Kernel: Linux 3.9.0-dirty (SMP w/2 CPU cores)
Locale: LANG=en_GB.UTF-8, LC_CTYPE=en_GB.UTF-8 (charmap=UTF-8) (ignored: LC_ALL 
set to en_GB.UTF-8)
Shell: /bin/sh linked to /bin/dash
--- perl-5.18.1.orig/regcomp.c
+++ perl-5.18.1/regcomp.c
@@ -10659,7 +10659,7 @@ tryagain:
                     if (num < 1)
                         vFAIL("Reference to nonexistent or unclosed group");
                 }
-		if (!isg && num > 9 && num >= RExC_npar)
+                if (!isg && num > 9 && num >= RExC_npar && *RExC_parse != '8' && *RExC_parse != '9')
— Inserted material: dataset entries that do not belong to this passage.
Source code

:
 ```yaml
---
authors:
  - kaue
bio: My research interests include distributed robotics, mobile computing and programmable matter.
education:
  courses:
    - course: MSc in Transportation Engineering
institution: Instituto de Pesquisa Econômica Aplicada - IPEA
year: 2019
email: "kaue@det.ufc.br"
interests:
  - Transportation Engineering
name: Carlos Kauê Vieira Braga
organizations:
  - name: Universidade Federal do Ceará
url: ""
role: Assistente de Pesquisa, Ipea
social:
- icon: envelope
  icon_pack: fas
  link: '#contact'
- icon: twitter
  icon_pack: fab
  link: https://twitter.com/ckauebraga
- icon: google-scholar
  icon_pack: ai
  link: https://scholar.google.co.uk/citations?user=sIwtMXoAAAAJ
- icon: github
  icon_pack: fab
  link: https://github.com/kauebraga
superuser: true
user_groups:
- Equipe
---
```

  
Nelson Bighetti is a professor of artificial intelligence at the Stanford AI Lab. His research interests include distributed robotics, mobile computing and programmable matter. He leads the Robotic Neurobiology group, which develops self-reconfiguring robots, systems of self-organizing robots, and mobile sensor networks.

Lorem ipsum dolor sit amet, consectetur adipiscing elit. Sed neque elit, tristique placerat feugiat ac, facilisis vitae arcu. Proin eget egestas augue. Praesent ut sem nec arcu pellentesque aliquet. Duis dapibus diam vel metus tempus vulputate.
                     /* Probably a character specified in octal, e.g. \35 */
 		    goto defchar;
 		else {
@@ -10936,10 +10936,28 @@ tryagain:
 			p++;
 			ender = grok_bslash_c(*p++, UTF, SIZE_ONLY);
 			break;
-		    case '0': case '1': case '2': case '3':case '4':
+                    case '8': case '9': /* must be a backreference */
+                        --p;
+                        goto loopdone;
+                    case '1': case '2': case '3':case '4':
 		    case '5': case '6': case '7':
-			if (*p == '0' ||
-			    (isDIGIT(p[1]) && atoi(p) >= RExC_npar))
+                        /* When we parse backslash escapes there is ambiguity between
+                         * backreferences and octal escapes. Any escape from \1 - \9 is
+                         * a backreference, any multi-digit escape which does not start with
+                         * 0 and which when evaluated as decimal could refer to an already
+                         * parsed capture buffer is a backslash. Anything else is octal.
+                         *
+                         * Note this implies that \118 could be interpreted as 118 OR as
+                         * "\11" . "8" depending on whether there were 118 capture buffers
+                         * defined already in the pattern.
+                         */
+                        if ( !isDIGIT(p[1]) || atoi(p) <= RExC_npar )
+                        {  /* Not to be treated as an octal constant, go
+                                   find backref */
+                            --p;
+                            goto loopdone;
+                        }
+                    case '0':
 			{
 			    I32 flags = PERL_SCAN_SILENT_ILLDIGIT;
 			    STRLEN numlen = 3;
@@ -10958,11 +10976,6 @@ tryagain:
                                          form_short_octal_warning(p, numlen));
                             }
 			}
-                        else {  /* Not to be treated as an octal constant, go
-                                   find backref */
-			    --p;
-			    goto loopdone;
-			}
 			if (PL_encoding && ender < 0x100)
 			    goto recode_encoding;
 			break;
--- perl-5.18.1.orig/t/re/pat.t
+++ perl-5.18.1/t/re/pat.t
@@ -20,7 +20,7 @@ BEGIN {
     require './test.pl';
 }
 
-plan tests => 472;  # Update this when adding/deleting tests.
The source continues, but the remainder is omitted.